|After a year of hard labour, a second property my sister Diane and her husband John bought when they retired to Winlaw in the Kootenay area of B.C. is beginning to shine.|
|The double-wide mobile home, just down the road from their own house, has been gutted and redone.|
Some people relax in the sunshine when they retire; my sister Diane and her husband John moved to Winlaw and took on a house renovation.
Not the house they bought to live in, fortunately, which was in good shape. But down the road was a beautiful treed acreage with a double-wide mobile that drew their eye. For a couple who had raised their Surrey house to add a bottom floor, installed a floor milled from their very own lumber and shingled the entire exterior themselves, how hard could it be to whip a mobile home into shape?
A year later, they know. The home's previous owner was a bit of a hoarder, they discovered. Over the years, pets had made their presence known deep down into the flooring. Seed for the birds kept in a glassed-in area of the house had attracted mice. And knotweed -- dreaded by householders everywhere because it's so hard to kill -- was poking up in the back yard.
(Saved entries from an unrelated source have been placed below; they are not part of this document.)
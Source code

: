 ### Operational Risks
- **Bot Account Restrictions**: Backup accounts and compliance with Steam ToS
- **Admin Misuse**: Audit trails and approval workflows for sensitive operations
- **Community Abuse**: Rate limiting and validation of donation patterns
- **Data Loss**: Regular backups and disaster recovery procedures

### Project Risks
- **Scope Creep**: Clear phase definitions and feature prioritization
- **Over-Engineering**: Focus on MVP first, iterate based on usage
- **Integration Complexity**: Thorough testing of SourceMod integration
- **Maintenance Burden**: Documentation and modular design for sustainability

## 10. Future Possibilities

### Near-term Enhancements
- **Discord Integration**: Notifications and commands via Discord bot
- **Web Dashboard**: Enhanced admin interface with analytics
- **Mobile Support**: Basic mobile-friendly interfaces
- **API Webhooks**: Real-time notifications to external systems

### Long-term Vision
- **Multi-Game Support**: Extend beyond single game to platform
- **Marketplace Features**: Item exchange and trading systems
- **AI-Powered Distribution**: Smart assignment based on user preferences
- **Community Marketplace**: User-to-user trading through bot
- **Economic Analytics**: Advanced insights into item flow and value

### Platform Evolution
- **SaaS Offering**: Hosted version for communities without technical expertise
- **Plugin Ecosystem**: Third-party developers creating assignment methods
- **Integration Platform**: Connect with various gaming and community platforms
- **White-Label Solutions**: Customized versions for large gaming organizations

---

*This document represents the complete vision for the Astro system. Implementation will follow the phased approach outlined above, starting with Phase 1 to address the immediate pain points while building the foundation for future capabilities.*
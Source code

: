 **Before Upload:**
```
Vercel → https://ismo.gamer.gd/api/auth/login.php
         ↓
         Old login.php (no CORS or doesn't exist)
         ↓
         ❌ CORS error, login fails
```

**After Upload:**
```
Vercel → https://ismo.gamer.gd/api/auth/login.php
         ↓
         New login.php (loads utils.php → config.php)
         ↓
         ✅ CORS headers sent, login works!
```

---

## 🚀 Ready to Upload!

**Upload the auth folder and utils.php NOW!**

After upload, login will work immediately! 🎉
And so they cleaned and cleared, they ripped out smelly flooring, they tore apart the interior, and had the furnace and plumbing and electrical systems replaced. In the summer, they used the backhoe to dig up the knotweed. They sifted the soil through fine mesh to remove every vestige of suspicious plant material (no Roundup for Diane and John!) But when they put back the soil, thoroughly dried after a summer's baking in the sun, it looked so dead that it seemed unlikely it would ever grow anything again. So they covered it with a big load of horse manure, threw down handfuls of grass seed and started watering.
As of this fall, their retirement project is nearing completion. The exterior of the house is newly repainted; the drywalling is done, the stage is set for cabinet-building and interior finishing this winter. Diane is happy about how the house is shaping up, but to her, the biggest miracle is the back yard. Out of that hopeless dry soil sprang a field of lush green. "It is," she says, "like a golf course."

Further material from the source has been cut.